UX Design: If It Ain’t Broke, Use It
Reduce, reuse, recycle
You’re sitting down with your team, ready to kick off a new UX project. Whether it’s a web redesign, an intranet application or a mobile app, that’s an exciting moment. The immediate impulse is to do the requisite research, understand your users, and invent something new. But should you invent something new?Before you reinvent the wheel, take a moment to see if you can reduce, reuse or recycle.
Jakob’s Law
Here’s a gentle reminder—your users are people moving through the world and interacting with a wide variety of experiences throughout their day. They’re shopping for kitchen gadgets on Amazon, transferring funds with Chase, ordering delivery with GrubHub, and watching videos on Netflix. While doing some (or all) of these things, they’re also texting their parents, finding directions to the bowling alley, or taking a photo of their dog. When your users finally visit your digital experience, they bring all those experiences with them, for good or ill.

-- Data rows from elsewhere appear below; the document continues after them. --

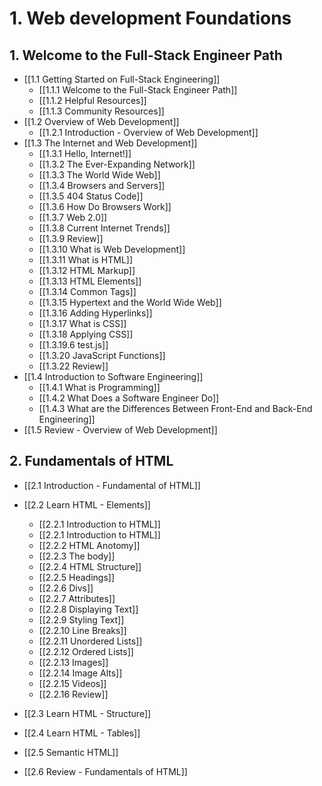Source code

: # 1. Web development Foundations
## 1. Welcome to the Full-Stack Engineer Path
- [[1.1 Getting Started on Full-Stack Engineering]]
	- [[1.1.1 Welcome to the Full-Stack Engineer Path]]
	- [[1.1.2 Helpful Resources]]
	- [[1.1.3 Community Resources]]
- [[1.2 Overview of Web Development]]
	- [[1.2.1 Introduction - Overview of Web Development]]
- [[1.3 The Internet and Web Development]]
	- [[1.3.1 Hello, Internet!]]
	- [[1.3.2 The Ever-Expanding Network]]
	- [[1.3.3 The World Wide Web]]
	- [[1.3.4 Browsers and Servers]]
	- [[1.3.5 404 Status Code]]
	- [[1.3.6 How Do Browsers Work]]
	- [[1.3.7 Web 2.0]]
	- [[1.3.8 Current Internet Trends]]
	- [[1.3.9 Review]]
	- [[1.3.10 What is Web Development]]
	- [[1.3.11 What is HTML]]
	- [[1.3.12 HTML Markup]]
	- [[1.3.13 HTML Elements]]
	- [[1.3.14 Common Tags]]
	- [[1.3.15 Hypertext and the World Wide Web]]
	- [[1.3.16 Adding Hyperlinks]]
	- [[1.3.17 What is CSS]]
	- [[1.3.18 Applying CSS]]
	- [[1.3.19.6 test.js]]
	- [[1.3.20 JavaScript Functions]]
	- [[1.3.22 Review]]
- [[1.4 Introduction to Software Engineering]]
	- [[1.4.1 What is Programming]]
	- [[1.4.2 What Does a Software Engineer Do]]
	- [[1.4.3 What are the Differences Between Front-End and Back-End Engineering]]
- [[1.5 Review - Overview of Web Development]]

## 2. Fundamentals of HTML
- [[2.1 Introduction - Fundamental of HTML]]
- [[2.2 Learn HTML - Elements]]
	- [[2.2.1 Introduction to HTML]]
	- [[2.2.1 Introduction to HTML]]
	- [[2.2.2 HTML Anotomy]]
	- [[2.2.3 The body]]
	- [[2.2.4 HTML Structure]]
	- [[2.2.5 Headings]]
	- [[2.2.6 Divs]]
	- [[2.2.7 Attributes]]
	- [[2.2.8 Displaying Text]]
	- [[2.2.9 Styling Text]]
	- [[2.2.10 Line Breaks]]
	- [[2.2.11 Unordered Lists]]
	- [[2.2.12 Ordered Lists]]
	- [[2.2.13 Images]]
	- [[2.2.14 Image Alts]]
	- [[2.2.15 Videos]]
	- [[2.2.16 Review]]
 

- [[2.3 Learn HTML - Structure]]
- [[2.4 Learn HTML - Tables]]
- [[2.5 Semantic HTML]]
- [[2.6 Review - Fundamentals of HTML]]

Jakob Nielsen codified this underlying principle with a law that states: Users spend most of their time on other sites. This means that users prefer your site to work the same way as all the other sites they already know. Design for patterns for which users are accustomed.
What’s a practical example of an application of this law? Let’s say your mobile app requires a user to collect imagery using a camera. Following Jakob’s Law, the application should mimic a commonly used photo-taking interface as closely as possible, thus helping the user accomplish their task more quickly and with less aggravation than they would experience with a novel interface.
Find a proxy
Early in the design process, identify features that can comfortably appropriate a commonly-used design pattern. One of the best ways to do this is to find an experience in an unrelated industry that may mimic the structure, feature-set and flow you’re looking to achieve in the application you’re developing. Does your project have a large group of content items you need to filter and facet?

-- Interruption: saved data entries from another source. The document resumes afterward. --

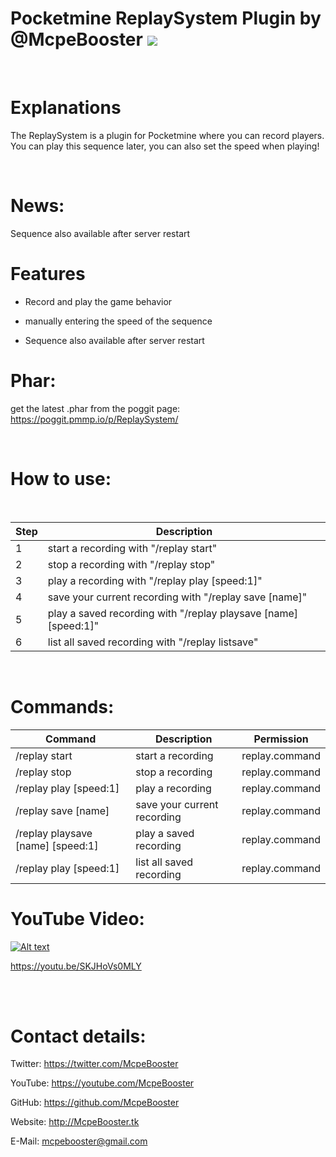 # Pocketmine ReplaySystem Plugin by @McpeBooster  [![](https://poggit.pmmp.io/shield.api/ReplaySystem)](https://poggit.pmmp.io/p/ReplaySystem)



<br>

# Explanations

The ReplaySystem is a plugin for Pocketmine where you can record players. You can play this sequence later, you can also set the speed when playing!

<br>

# News:

Sequence also available after server restart

# Features

 - Record and play the game behavior
 
 - manually entering the speed of the sequence
 
 - Sequence also available after server restart

# Phar:

get the latest .phar from the poggit page: https://poggit.pmmp.io/p/ReplaySystem/

<br>

# How to use:

<br>

| Step | Description |
| --- | --- |
| 1 | start a recording with "/replay start" |
| 2 | stop a recording with "/replay stop" |
| 3 | play a recording with "/replay play [speed:1]" |
| 4 | save your current recording with "/replay save [name]" |
| 5 | play a saved recording with "/replay playsave [name] [speed:1]" |
| 6 | list all saved recording with "/replay listsave" |

<br>

# Commands:

| Command | Description | Permission |
| --- | --- | --- |
| /replay start | start a recording | replay.command |
| /replay stop | stop a recording | replay.command |
| /replay play [speed:1] | play a recording | replay.command |
| /replay save [name] | save your current recording | replay.command |
| /replay playsave [name] [speed:1] | play a saved recording | replay.command |
| /replay play [speed:1] | list all saved recording | replay.command |





# YouTube Video:

[![Alt text](https://img.youtube.com/vi/SKJHoVs0MLY/0.jpg)](https://www.youtube.com/watch?v=SKJHoVs0MLY)

https://youtu.be/SKJHoVs0MLY

<br>

<br>

# Contact details:

Twitter: https://twitter.com/McpeBooster

YouTube: https://youtube.com/McpeBooster

GitHub: https://github.com/McpeBooster

Website: http://McpeBooster.tk

E-Mail: mcpebooster@gmail.com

Maybe Zappos is a good starting point for organizing that type of information. Looking to provide a rating system that’s also highly dependent on location? Yelp might be a good proxy.Let me be clear. This is not about stealing other design work. Hard-working design teams have poured time, energy and effort into developing the superior web experiences we see every day.
Instead, this approach affords your team an opportunity to examine and audit the components that underpin an exceptional user experience: content, structure, user interface, etc.
Some of the most successful UX designers will tell you that the fastest path toward developing a superior user experience often starts with looking at the world around you. And if it ain’t broke, use it.